The records below are to be output exactly, except for their pictures.

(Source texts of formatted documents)
* * * * *
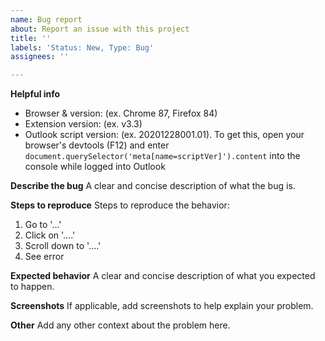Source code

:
 ```yaml
---
name: Bug report
about: Report an issue with this project
title: ''
labels: 'Status: New, Type: Bug'
assignees: ''

---
```


**Helpful info**
- Browser & version: (ex. Chrome 87, Firefox 84)
- Extension version: (ex. v3.3)
- Outlook script version: (ex. 20201228001.01). To get this, open your browser's devtools (F12) and enter `document.querySelector('meta[name=scriptVer]').content` into the console while logged into Outlook

**Describe the bug**
A clear and concise description of what the bug is.

**Steps to reproduce**
Steps to reproduce the behavior:
1. Go to '...'
2. Click on '....'
3. Scroll down to '....'
4. See error

**Expected behavior**
A clear and concise description of what you expected to happen.

**Screenshots**
If applicable, add screenshots to help explain your problem.

**Other**
Add any other context about the problem here.

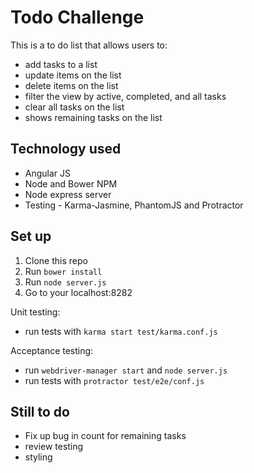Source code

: # Todo Challenge

This is a to do list that allows users to:
* add tasks to a list
* update items on the list
* delete items on the list
* filter the view by active, completed, and all tasks
* clear all tasks on the list
* shows remaining tasks on the list

Technology used
---------------
* Angular JS
* Node and Bower NPM
* Node express server
* Testing - Karma-Jasmine, PhantomJS and Protractor

Set up
-------

1. Clone this repo
2. Run ```bower install```
3. Run ```node server.js```
4. Go to your localhost:8282

Unit testing:
* run tests with ```karma start test/karma.conf.js```

Acceptance testing:
* run ```webdriver-manager start``` and ```node server.js```
* run tests with ```protractor test/e2e/conf.js```


Still to do
-----------

* Fix up bug in count for remaining tasks
* review testing
* styling
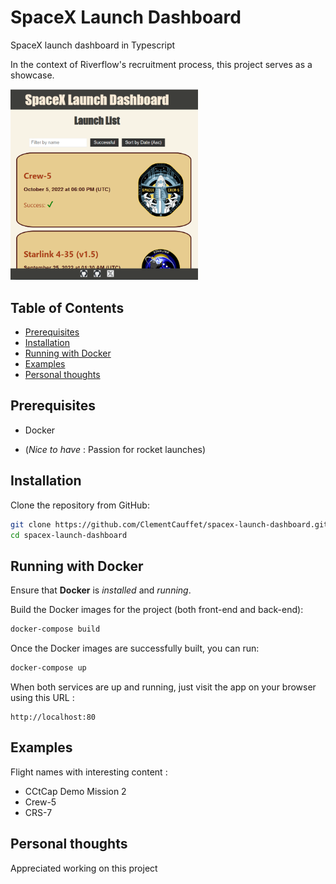 # SpaceX Launch Dashboard

SpaceX launch dashboard in Typescript

In the context of Riverflow's recruitment process, this project serves as a showcase.

<img src="./spacex-launch-dashboard/public/img/Preview SpaceX.PNG" alt="drawing" width="300px"/>

## Table of Contents

- [Prerequisites](#prerequisites)
- [Installation](#installation)
- [Running with Docker](#running-with-docker)
- [Examples](#examples)
- [Personal thoughts](#license)

## Prerequisites

- Docker


- (_Nice to have_ : Passion for rocket launches)

## Installation

Clone the repository from GitHub:

```bash
git clone https://github.com/ClementCauffet/spacex-launch-dashboard.git
cd spacex-launch-dashboard
```

## Running with Docker

Ensure that **Docker** is _installed_ and _running_.

Build the Docker images for the project (both front-end and back-end):
```bash
docker-compose build
```

Once the Docker images are successfully built, you can run:

```bash
docker-compose up
```

When both services are up and running, just visit the app on your browser using this URL :

```
http://localhost:80
```

## Examples

Flight names with interesting content :
- CCtCap Demo Mission 2
- Crew-5
- CRS-7


## Personal thoughts

Appreciated working on this project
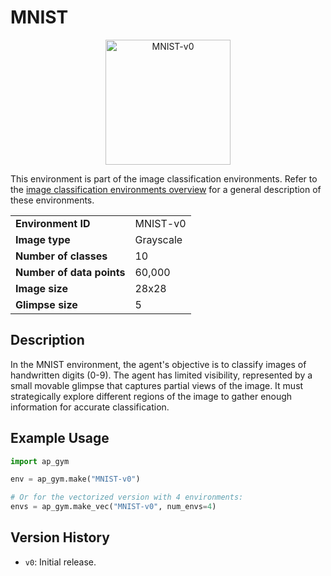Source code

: # MNIST

<p align="center"><img src="img/MNIST-v0.gif" alt="MNIST-v0" width="200px"/></p>

This environment is part of the image classification environments.
Refer to the [image classification environments overview](ImageClassification) for a general description of these environments.

|                           |           |
|---------------------------|-----------|
| **Environment ID**        | MNIST-v0  |
| **Image type**            | Grayscale |
| **Number of classes**     | 10        |
| **Number of data points** | 60,000    |
| **Image size**            | 28x28     |
| **Glimpse size**          | 5         |


## Description

In the MNIST environment, the agent's objective is to classify images of handwritten digits (0-9). 
The agent has limited visibility, represented by a small movable glimpse that captures partial views of the image. 
It must strategically explore different regions of the image to gather enough information for accurate classification.

## Example Usage

```python
import ap_gym

env = ap_gym.make("MNIST-v0")

# Or for the vectorized version with 4 environments:
envs = ap_gym.make_vec("MNIST-v0", num_envs=4)
```

## Version History

- `v0`: Initial release.

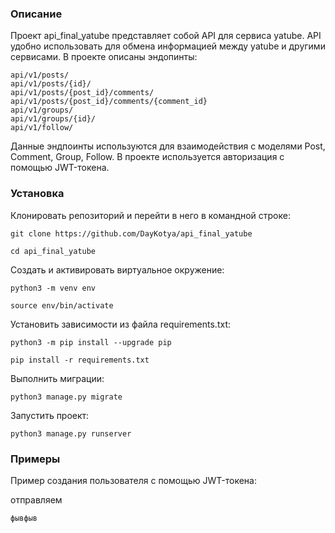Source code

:### Описание

Проект api_final_yatube представляет собой API для сервиса yatube. API удобно использовать для обмена информацией между yatube и другими сервисами.
В проекте описаны эндопинты:
```
api/v1/posts/
api/v1/posts/{id}/
api/v1/posts/{post_id}/comments/
api/v1/posts/{post_id}/comments/{comment_id}
api/v1/groups/
api/v1/groups/{id}/
api/v1/follow/
```
Данные эндпоинты используются для взаимодействия с моделями Post, Comment, Group, Follow.
В проекте используется авторизация с помощью JWT-токена.
### Установка

Клонировать репозиторий и перейти в него в командной строке:

```
git clone https://github.com/DayKotya/api_final_yatube
```

```
cd api_final_yatube
```

Cоздать и активировать виртуальное окружение:

```
python3 -m venv env
```

```
source env/bin/activate
```

Установить зависимости из файла requirements.txt:

```
python3 -m pip install --upgrade pip
```

```
pip install -r requirements.txt
```

Выполнить миграции:

```
python3 manage.py migrate
```

Запустить проект:

```
python3 manage.py runserver
```

### Примеры

Пример создания пользователя с помощью JWT-токена:

отправляем
```
фывфыв
```

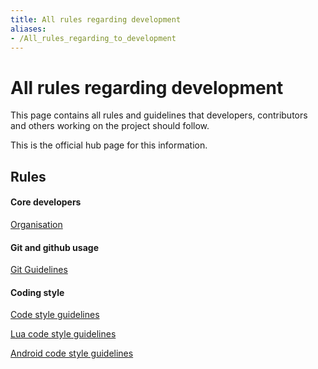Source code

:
 ```yaml
---
title: All rules regarding development
aliases:
- /All_rules_regarding_to_development
---
```


# All rules regarding development

This page contains all rules and guidelines that developers, contributors and others working on the project should follow.

This is the official hub page for this information.

Rules
-----

#### Core developers

[Organisation](/Organisation)

#### Git and github usage

[Git Guidelines](/Git_Guidelines)

#### Coding style

[Code style guidelines](/Code_style_guidelines)

[Lua code style guidelines](/Lua_code_style_guidelines)

[Android code style guidelines](/Android_code_style_guidelines)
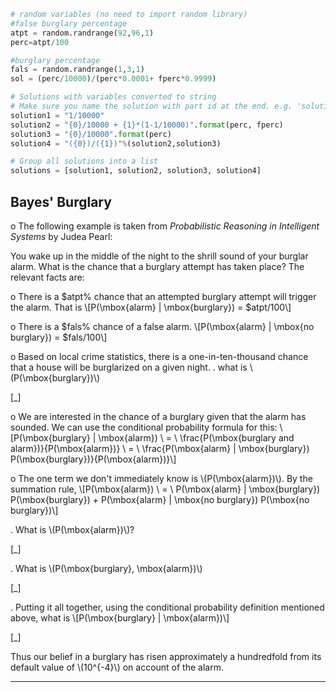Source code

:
 ```python
# random variables (no need to import random library)
#false burglary percentage
atpt = random.randrange(92,96,1)
perc=atpt/100

#burglary percentage
fals = random.randrange(1,3,1)
sol = (perc/10000)/(perc*0.0001+ fperc*0.9999)

# Solutions with variables converted to string
# Make sure you name the solution with part id at the end. e.g. 'solution1' will be solution for part 1. 
solution1 = "1/10000"
solution2 = "{0}/10000 + {1}*(1-1/10000)".format(perc, fperc)
solution3 = "{0}/10000".format(perc)
solution4 = "({0})/({1})"%(solution2,solution3)

# Group all solutions into a list
solutions = [solution1, solution2, solution3, solution4]


```

## Bayes' Burglary ##
o  The following example is taken from _Probabilistic Reasoning in Intelligent Systems_ by Judea Pearl:

You wake up in the middle of the night to the shrill sound of your burglar alarm. What is the chance that a burglary attempt has taken place? The relevant facts are: 

o  There is a $atpt% chance that an attempted burglary attempt will trigger the alarm. That is 
\\\[P(\\mbox{alarm} | \\mbox{burglary}) = $atpt/100\\\]

o  There is a $fals% chance of a false alarm.
\\\[P(\mbox{alarm} | \mbox{no burglary}) = $fals/100\\\]

o  Based on local crime statistics, there is a one-in-ten-thousand chance that a house will be burglarized on a given night.
.  what is \\\(P(\mbox{burglary})\\\)

[_]

o  We are interested in the chance of a burglary given that the alarm has sounded. We can use the conditional probability formula for this:
\\\[P(\\mbox{burglary} | \\mbox{alarm}) \\ = \\ \\frac{P(\\mbox{burglary and alarm})}{P(\\mbox{alarm})} \\ = \\ \\frac{P(\\mbox{alarm} | \\mbox{burglary}) P(\\mbox{burglary})}{P(\\mbox{alarm})}\\\]

o  The one term we don't immediately know is \\\(P(\mbox{alarm})\\\).  By the summation rule,
\\\[P(\\mbox{alarm}) \\ = \\ P(\\mbox{alarm} | \\mbox{burglary}) P(\\mbox{burglary}) + P(\\mbox{alarm} | \\mbox{no burglary}) P(\\mbox{no burglary})\\\]

.  What is \\\(P(\\mbox{alarm})\\\)?

[_]

.  What is \\\(P(\\mbox{burglary}, \\mbox{alarm})\\\)

[_]

.  Putting it all together, using the conditional probability definition mentioned above, what is
\\\[P(\\mbox{burglary} | \\mbox{alarm})\\\]

[_]

Thus our belief in a burglary has risen approximately a hundredfold from its default value of \\\(10^{-4}\\\)  on account of the alarm.

---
* * * * *
● **RESPONSE TO THE EXERCISE**:
Source code

:
 ```yaml
---
name: Bug report
about: Report an issue with this project
title: ''
labels: 'Status: New, Type: Bug'
assignees: ''

---
```


**Helpful info**
- Browser & version: (ex. Chrome 87, Firefox 84)
- Extension version: (ex. v3.3)
- Outlook script version: (ex. 20201228001.01). To get this, open your browser's devtools (F12) and enter `document.querySelector('meta[name=scriptVer]').content` into the console while logged into Outlook

**Describe the bug**
A clear and concise description of what the bug is.

**Steps to reproduce**
Steps to reproduce the behavior:
1. Go to '...'
2. Click on '....'
3. Scroll down to '....'
4. See error

**Expected behavior**
A clear and concise description of what you expected to happen.

**Screenshots**
If applicable, add screenshots to help explain your problem.

**Other**
Add any other context about the problem here.

Source code

: # Todo Challenge

This is a to do list that allows users to:
* add tasks to a list
* update items on the list
* delete items on the list
* filter the view by active, completed, and all tasks
* clear all tasks on the list
* shows remaining tasks on the list

Technology used
---------------
* Angular JS
* Node and Bower NPM
* Node express server
* Testing - Karma-Jasmine, PhantomJS and Protractor

Set up
-------

1. Clone this repo
2. Run ```bower install```
3. Run ```node server.js```
4. Go to your localhost:8282

Unit testing:
* run tests with ```karma start test/karma.conf.js```

Acceptance testing:
* run ```webdriver-manager start``` and ```node server.js```
* run tests with ```protractor test/e2e/conf.js```


Still to do
-----------

* Fix up bug in count for remaining tasks
* review testing
* styling
 # SpaceX Launch Dashboard

SpaceX launch dashboard in Typescript

In the context of Riverflow's recruitment process, this project serves as a showcase.

<img src="./spacex-launch-dashboard/public/img/Preview SpaceX.PNG" alt="drawing" width="300px"/>

## Table of Contents

- [Prerequisites](#prerequisites)
- [Installation](#installation)
- [Running with Docker](#running-with-docker)
- [Examples](#examples)
- [Personal thoughts](#license)

## Prerequisites

- Docker


- (_Nice to have_ : Passion for rocket launches)

## Installation

Clone the repository from GitHub:

```bash
git clone https://github.com/ClementCauffet/spacex-launch-dashboard.git
cd spacex-launch-dashboard
```

## Running with Docker

Ensure that **Docker** is _installed_ and _running_.

Build the Docker images for the project (both front-end and back-end):
```bash
docker-compose build
```

Once the Docker images are successfully built, you can run:

```bash
docker-compose up
```

When both services are up and running, just visit the app on your browser using this URL :

```
http://localhost:80
```

## Examples

Flight names with interesting content :
- CCtCap Demo Mission 2
- Crew-5
- CRS-7


## Personal thoughts

Appreciated working on this project
Source code

: # MNIST

<p align="center"><img src="img/MNIST-v0.gif" alt="MNIST-v0" width="200px"/></p>

This environment is part of the image classification environments.
Refer to the [image classification environments overview](ImageClassification) for a general description of these environments.

|                           |           |
|---------------------------|-----------|
| **Environment ID**        | MNIST-v0  |
| **Image type**            | Grayscale |
| **Number of classes**     | 10        |
| **Number of data points** | 60,000    |
| **Image size**            | 28x28     |
| **Glimpse size**          | 5         |


## Description

In the MNIST environment, the agent's objective is to classify images of handwritten digits (0-9). 
The agent has limited visibility, represented by a small movable glimpse that captures partial views of the image. 
It must strategically explore different regions of the image to gather enough information for accurate classification.

## Example Usage

```python
import ap_gym

env = ap_gym.make("MNIST-v0")

# Or for the vectorized version with 4 environments:
envs = ap_gym.make_vec("MNIST-v0", num_envs=4)
```

## Version History

- `v0`: Initial release.

Source code

:### Описание

Проект api_final_yatube представляет собой API для сервиса yatube. API удобно использовать для обмена информацией между yatube и другими сервисами.
В проекте описаны эндопинты:
```
api/v1/posts/
api/v1/posts/{id}/
api/v1/posts/{post_id}/comments/
api/v1/posts/{post_id}/comments/{comment_id}
api/v1/groups/
api/v1/groups/{id}/
api/v1/follow/
```
Данные эндпоинты используются для взаимодействия с моделями Post, Comment, Group, Follow.
В проекте используется авторизация с помощью JWT-токена.
### Установка

Клонировать репозиторий и перейти в него в командной строке:

```
git clone https://github.com/DayKotya/api_final_yatube
```

```
cd api_final_yatube
```

Cоздать и активировать виртуальное окружение:

```
python3 -m venv env
```

```
source env/bin/activate
```

Установить зависимости из файла requirements.txt:

```
python3 -m pip install --upgrade pip
```

```
pip install -r requirements.txt
```

Выполнить миграции:

```
python3 manage.py migrate
```

Запустить проект:

```
python3 manage.py runserver
```

### Примеры

Пример создания пользователя с помощью JWT-токена:

отправляем
```
фывфыв
```

Source code

:
 ```yaml
---
title: All rules regarding development
aliases:
- /All_rules_regarding_to_development
---
```


# All rules regarding development

This page contains all rules and guidelines that developers, contributors and others working on the project should follow.

This is the official hub page for this information.

Rules
-----

#### Core developers

[Organisation](/Organisation)

#### Git and github usage

[Git Guidelines](/Git_Guidelines)

#### Coding style

[Code style guidelines](/Code_style_guidelines)

[Lua code style guidelines](/Lua_code_style_guidelines)

[Android code style guidelines](/Android_code_style_guidelines)
Source code

:
 ```python
# random variables (no need to import random library)
#false burglary percentage
atpt = random.randrange(92,96,1)
perc=atpt/100

#burglary percentage
fals = random.randrange(1,3,1)
sol = (perc/10000)/(perc*0.0001+ fperc*0.9999)

# Solutions with variables converted to string
# Make sure you name the solution with part id at the end. e.g. 'solution1' will be solution for part 1. 
solution1 = "1/10000"
solution2 = "{0}/10000 + {1}*(1-1/10000)".format(perc, fperc)
solution3 = "{0}/10000".format(perc)
solution4 = "({0})/({1})"%(solution2,solution3)

# Group all solutions into a list
solutions = [solution1, solution2, solution3, solution4]


```

## Bayes' Burglary ##
o  The following example is taken from _Probabilistic Reasoning in Intelligent Systems_ by Judea Pearl:

You wake up in the middle of the night to the shrill sound of your burglar alarm. What is the chance that a burglary attempt has taken place? The relevant facts are: 

o  There is a $atpt% chance that an attempted burglary attempt will trigger the alarm. That is 
\\\[P(\\mbox{alarm} | \\mbox{burglary}) = $atpt/100\\\]

o  There is a $fals% chance of a false alarm.
\\\[P(\mbox{alarm} | \mbox{no burglary}) = $fals/100\\\]

o  Based on local crime statistics, there is a one-in-ten-thousand chance that a house will be burglarized on a given night.
.  what is \\\(P(\mbox{burglary})\\\)

[_]

o  We are interested in the chance of a burglary given that the alarm has sounded. We can use the conditional probability formula for this:
\\\[P(\\mbox{burglary} | \\mbox{alarm}) \\ = \\ \\frac{P(\\mbox{burglary and alarm})}{P(\\mbox{alarm})} \\ = \\ \\frac{P(\\mbox{alarm} | \\mbox{burglary}) P(\\mbox{burglary})}{P(\\mbox{alarm})}\\\]

o  The one term we don't immediately know is \\\(P(\mbox{alarm})\\\).  By the summation rule,
\\\[P(\\mbox{alarm}) \\ = \\ P(\\mbox{alarm} | \\mbox{burglary}) P(\\mbox{burglary}) + P(\\mbox{alarm} | \\mbox{no burglary}) P(\\mbox{no burglary})\\\]

.  What is \\\(P(\\mbox{alarm})\\\)?

[_]

.  What is \\\(P(\\mbox{burglary}, \\mbox{alarm})\\\)

[_]

.  Putting it all together, using the conditional probability definition mentioned above, what is
\\\[P(\\mbox{burglary} | \\mbox{alarm})\\\]

[_]

Thus our belief in a burglary has risen approximately a hundredfold from its default value of \\\(10^{-4}\\\)  on account of the alarm.

---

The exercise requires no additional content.